The Aficionado

Alex Jenkins talks to Peter O'Neill, one of the legendary characters of Hong Kong club golf

"We got to the ninth hole – the one that goes up the hill – and two guys from the clubhouse came up to us asking if they could go ahead. 'No problem', we said, but one of them looked really familiar. On the tee I said to him, 'You look a lot like Henry Cotton'. He replied, 'I am, son', and off he went."

After completing college, O'Neill travelled to Paris to work for the Marshall Plan, the United States-led European recovery effort. Enjoying his days in the French capital, he would play up to three times a week at Saint-Cloud, a parkland layout in the suburbs.

"It was like a dream come true," says O'Neill. "To be in Paris and later Spain – to play at these great courses. I was invited to play the French Open, which I did, but I didn't progress far."

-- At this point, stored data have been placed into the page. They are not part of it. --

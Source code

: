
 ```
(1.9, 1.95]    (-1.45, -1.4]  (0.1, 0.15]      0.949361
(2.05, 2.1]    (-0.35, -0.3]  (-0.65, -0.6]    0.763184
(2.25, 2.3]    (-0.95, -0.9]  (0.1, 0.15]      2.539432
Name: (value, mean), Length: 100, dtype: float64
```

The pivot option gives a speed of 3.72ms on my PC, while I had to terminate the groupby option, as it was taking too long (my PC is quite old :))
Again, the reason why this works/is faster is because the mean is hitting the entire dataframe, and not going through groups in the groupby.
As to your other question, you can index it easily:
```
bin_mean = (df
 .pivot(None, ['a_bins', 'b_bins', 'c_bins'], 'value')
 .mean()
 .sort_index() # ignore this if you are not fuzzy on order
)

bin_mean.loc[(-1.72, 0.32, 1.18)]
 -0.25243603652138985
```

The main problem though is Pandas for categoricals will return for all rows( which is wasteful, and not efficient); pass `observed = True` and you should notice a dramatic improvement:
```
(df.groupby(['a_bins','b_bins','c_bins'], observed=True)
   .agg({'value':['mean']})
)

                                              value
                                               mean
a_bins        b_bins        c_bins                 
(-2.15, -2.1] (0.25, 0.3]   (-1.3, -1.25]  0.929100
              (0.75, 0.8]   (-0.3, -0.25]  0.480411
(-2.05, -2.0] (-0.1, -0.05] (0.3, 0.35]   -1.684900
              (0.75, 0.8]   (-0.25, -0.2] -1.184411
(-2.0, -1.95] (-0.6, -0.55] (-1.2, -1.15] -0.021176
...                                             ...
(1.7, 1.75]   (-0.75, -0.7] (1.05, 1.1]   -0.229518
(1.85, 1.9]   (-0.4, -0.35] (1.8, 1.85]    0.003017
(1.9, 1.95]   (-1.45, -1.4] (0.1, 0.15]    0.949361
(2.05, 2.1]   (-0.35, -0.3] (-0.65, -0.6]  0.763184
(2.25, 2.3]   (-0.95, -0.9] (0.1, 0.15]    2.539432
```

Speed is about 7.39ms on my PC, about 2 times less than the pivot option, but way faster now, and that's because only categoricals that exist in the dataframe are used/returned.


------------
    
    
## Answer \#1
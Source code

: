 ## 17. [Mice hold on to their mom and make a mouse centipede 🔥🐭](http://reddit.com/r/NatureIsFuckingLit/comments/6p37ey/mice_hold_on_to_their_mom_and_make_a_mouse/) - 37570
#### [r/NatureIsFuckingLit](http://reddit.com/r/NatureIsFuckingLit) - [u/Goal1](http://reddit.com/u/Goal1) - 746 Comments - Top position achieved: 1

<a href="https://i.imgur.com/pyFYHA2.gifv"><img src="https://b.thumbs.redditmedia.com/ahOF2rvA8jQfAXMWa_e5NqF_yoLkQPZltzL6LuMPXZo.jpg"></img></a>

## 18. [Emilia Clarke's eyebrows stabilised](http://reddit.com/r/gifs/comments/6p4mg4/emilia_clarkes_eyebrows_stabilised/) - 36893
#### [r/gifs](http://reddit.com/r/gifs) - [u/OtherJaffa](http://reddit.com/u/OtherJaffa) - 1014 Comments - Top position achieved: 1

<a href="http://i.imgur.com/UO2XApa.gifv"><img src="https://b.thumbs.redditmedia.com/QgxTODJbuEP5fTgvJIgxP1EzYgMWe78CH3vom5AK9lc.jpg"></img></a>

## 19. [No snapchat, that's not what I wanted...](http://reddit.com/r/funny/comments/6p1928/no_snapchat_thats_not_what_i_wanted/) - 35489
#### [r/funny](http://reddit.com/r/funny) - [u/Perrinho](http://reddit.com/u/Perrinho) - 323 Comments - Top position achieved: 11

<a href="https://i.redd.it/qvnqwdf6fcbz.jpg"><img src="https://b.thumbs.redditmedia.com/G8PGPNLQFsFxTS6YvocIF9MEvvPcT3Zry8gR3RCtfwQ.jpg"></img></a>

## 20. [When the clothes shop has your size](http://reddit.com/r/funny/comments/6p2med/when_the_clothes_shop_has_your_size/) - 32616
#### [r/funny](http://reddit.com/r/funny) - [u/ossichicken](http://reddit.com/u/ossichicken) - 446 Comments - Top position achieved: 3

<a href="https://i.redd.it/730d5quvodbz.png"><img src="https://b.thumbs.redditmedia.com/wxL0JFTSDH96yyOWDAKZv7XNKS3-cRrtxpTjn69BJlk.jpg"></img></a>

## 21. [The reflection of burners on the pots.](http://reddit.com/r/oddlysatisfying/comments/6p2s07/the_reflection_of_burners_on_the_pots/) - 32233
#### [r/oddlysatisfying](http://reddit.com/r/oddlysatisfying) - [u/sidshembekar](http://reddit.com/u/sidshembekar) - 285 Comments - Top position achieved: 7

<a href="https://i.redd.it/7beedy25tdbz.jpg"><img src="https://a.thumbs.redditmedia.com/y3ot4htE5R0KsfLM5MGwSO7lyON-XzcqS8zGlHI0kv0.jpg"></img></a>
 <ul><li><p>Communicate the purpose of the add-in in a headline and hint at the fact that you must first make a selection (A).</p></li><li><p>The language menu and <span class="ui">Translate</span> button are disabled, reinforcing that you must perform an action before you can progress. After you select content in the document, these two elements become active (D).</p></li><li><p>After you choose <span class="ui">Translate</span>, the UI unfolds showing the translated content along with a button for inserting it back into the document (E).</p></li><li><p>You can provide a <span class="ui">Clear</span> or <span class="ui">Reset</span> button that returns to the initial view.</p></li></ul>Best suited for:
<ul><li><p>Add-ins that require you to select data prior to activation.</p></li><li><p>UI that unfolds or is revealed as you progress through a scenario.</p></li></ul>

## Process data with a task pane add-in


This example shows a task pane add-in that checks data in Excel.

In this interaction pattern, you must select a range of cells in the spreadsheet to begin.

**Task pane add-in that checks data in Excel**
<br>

Promotion – O'Neill was an accounting major and a bright spark to boot – meant he was sent to Germany, which unfortunately meant rather less golf. Although he was to get that in Ireland – his next port of call and his ancestral home, – where he regularly teed it up at Portmarnock, which he describes as "a fantastic golf course".

Later, in 1954, after a spell at law school in the States, O'Neill was sent by the US Government to Saigon, where he became a member of the now defunct Club de Golf Saigon. "I was married there and renting a nice place across from the eighth hole," he remembers. "It wasn't much of a golf course, but if you're a real golfer, you're happy playing in a little dirt track."

It was then that the entrepreneurial O'Neill started his own business.

"I only had US$3,000 and started my own trading company. Hell – people in Hong Kong today will spend that in a night out but at the time it was a fair amount of money."

Success came quickly after he became the agent for a well-known pharmaceutical brand in the States.

"There are moments in your life where you look back and say, 'that was the one – that was the turning point' ... that was it," he says.

With the troubles in Vietnam, O'Neill turned his attention to Hong Kong, where he became a resident, started a factory and joined Shek O.

"Things were different then," he says. "Shek O was – and still is – a lovely club, with a lovely membership. But it was far more austere. 'Tiny' Munro, a gigantic Scotsman, was the chairman and he believed the club should be run like they are in Scotland. It was decidedly lacking in creature comforts."

Times have changed and O'Neill, who has five children spread all over the world, is still a regular face at the club. Although he's now up to an 18 handicap and has had to battle hip problems of late, he says he's still capable of shooting his age –which at Shek O, with its par of 65 – is easier than it might be at other clubs, he admits with a grin.

As we make our leave from what has been the most convivial of lunches, O'Neill gently nudges my arm and says: "Never let go of your golf – because nothing gives you as much socially, physically or mentally as this game. There is nothing more pleasurable."

I nod in agreement. His words are spoken like a true aficionado.